Mindestens 700 der neuen Jobs in Berlin sind der Sonntagsöffnung zu verdanken, ist sich Busch-Petersen sicher. Der gewachsene Umsatz sei insbesondere den Touristen zu verdanken, die aus ihrer Heimat gewohnt sind, offene Läden vorzufinden.

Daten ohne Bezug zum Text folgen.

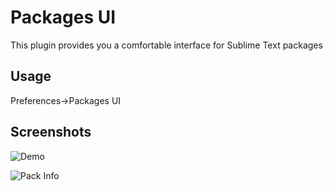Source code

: Packages UI
================

This plugin provides you a comfortable interface for Sublime Text packages

## Usage

Preferences->Packages UI

## Screenshots

![Demo](https://raw.githubusercontent.com/unknownuser88/PackagesUI/demo/images/demo.gif)

![Pack Info](https://raw.githubusercontent.com/unknownuser88/PackagesUI/demo/images/packs_info1.jpg)

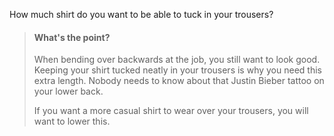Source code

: 
How much shirt do you want to be able to tuck in your trousers?

> #### What's the point?
> 
> When bending over backwards at the job, you still want to look good. Keeping your shirt tucked neatly in your trousers is why you need this extra length. Nobody needs to know about that Justin Bieber tattoo on your lower back.
> 
> If you want a more casual shirt to wear over your trousers, you will want to lower this.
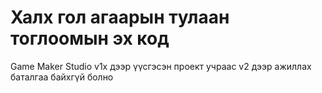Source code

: # Халх гол агаарын тулаан тоглоомын эх код
Game Maker Studio v1x дээр үүсгэсэн проект учраас v2 дээр ажиллах баталгаа байхгүй болно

Auf die Kritik der Gewerkschaften, die Ladenöffnungzeiten gingen zu Lasten der Beschäftigten und ihrer Familien, entgegnet der Vertreter des Handels: der Krankenstand habe sich nicht erhöht, mehr als die Hälfte der Beschäftigten habe an maximal zwei Sonntagen arbeiten müssen und ein Drittel an maximal fünf Sonntagen. Damit sei die Teilnahme am gesellschaftlichen Leben und die Religionsausübung gesichert, betont Busch-Petersen, der sich selbst als regelmäßigen Kirchgänger bezeichnet. Für ihn sei der Berliner Weg »ein vernünftiger Kompromiss«.

Für die Gewerkschaft, die die Klage der Kirchen unterstützt, zielen die Argumente des Einzelhandels ins Leere. »Längere Öffnungszeiten helfen dem Handel nicht«, sagt Ulrich Dalibor von der ver.di-Bundeszentrale. Er verweist auf nahezu gleichbleibende Umsätze in den vergangenen 20 Jahren, stagnierende Unternehmensgewinne seit 2006 und niedrige Lebensmittelpreise. Längere Öffnungszeiten seien deshalb kein zusätzlicher Service für Kunden. Es gehe allein darum, »die Konkurrenz aus dem Feld zu schlagen«. Ver.di begleitet nicht nur die Gerichtsverfahren in Karlsruhe und vor dem Bundesverwaltungsgericht in Leipzig, wo voraussichtlich Anfang kommenden Jahres über die sächsische Sonntagsöffnungs-Regelung entschieden werden soll.

Besonders betroffen von der familienunfreundlichen Sonntagsarbeit seien Frauen, die fast drei Viertel der Beschäftigten im Einzelhandel stellen, sagt Dalibor. Durch die meist auch auf ihren Schultern liegende Hausarbeit vor und nach Dienstschluss seien sie doppel belastet. Ver.di unterstützt deshalb zwei in Karlsruhe liegende Klagen gegen das niedersächsische Ladenschlussgesetz, die unter anderem den verfassungsrechtlichen Schutz der körperlichen Unversehrtheit und den Schutz von Ehe und Familien verletzt sehen.

Ob diese Klagen überhaupt zur Verhandlung kommen, wird sich am Dienstag herausstellen, wenn das Bundesverfassungsgericht seine Entscheidung zum Berliner Ladenöffnungsgesetz bekannt gegeben haben wird. Als aufmerksame Zuhörer haben sich neben Gesundheitssenatorin Katrin Lompscher (Linkspartei) auch die Berliner Bischöfe Markus Dröge und Georg Kardinal Sterzinsky angekündigt. Auf das aktuelle Weihnachtsgeschäft wird die Karlsruher Entscheidung wohl keine Auswirkungen haben.